Approximately 20 percent of executives surveyed said it has become impossible to manage the disparate cloud computing services deployed by their companies. Another 60 percent expressed concern regarding cloud "sprawl," as many services are adopted by employees in an unmanaged fashion.
Cloud computing security is a real concern for many potential users of the technology. Nevertheless, the report said, cloud-based services are maturing in the enterprise. Chief information officers are drawn to the IT architecture for its flexibility, scalability, efficiency and reduced costs.
Tyson Hartman, global chief technology officer for the company that commissioned the study, said the cloud is affected by a common trend that sees consumer technology creep into the enterprise. "Today, public cloud services are in a similar situation," he said.

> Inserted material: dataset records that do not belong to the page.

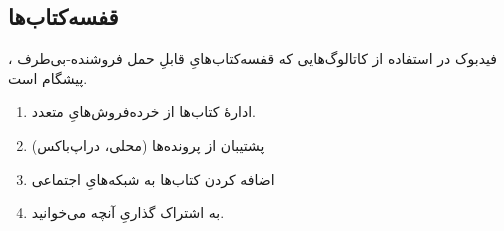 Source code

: \documentclass[]{article}
\begin{document}
\subsection{قفسه‌کتاب‌ها}
فیدبوک در استفاده از کاتالوگ‌هایی که قفسه‌کتاب‌هایِ قابلِ حمل فروشنده-بی‌طرف
، پیشگام است.
\begin{enumerate}
	\item ادارهٔ کتاب‌ها از خرده‌فروش‌هایِ متعدد.
	\item پشتیبان از پرونده‌ها (محلی، دراپ‌باکس)
	\item اضافه کردن کتاب‌ها به شبکه‌هایِ اجتماعی
	\item به اشتراک گذاریِ آنچه می‌خوانید.
\end{enumerate}

\end{document}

Hartman added that, in order to manage cloud sprawl, communication between CIOs and their business counterparts is essential. "It's important that companies define a user-centric cloud strategy," Hartman claimed. "With that strategy in hand, it's much easier to have an open dialogue in discovering what cloud services are already being used, where the gaps are and what new technologies the company should leverage to drive business value."
In order to manage – rather than fight – employee-initiated adoption of new IT tools, many companies have now instituted a BYOD, or Bring Your Own Device, policy. According to a recent San Francisco Chronicle report, the smartphone revolution has contributed significantly to this trend.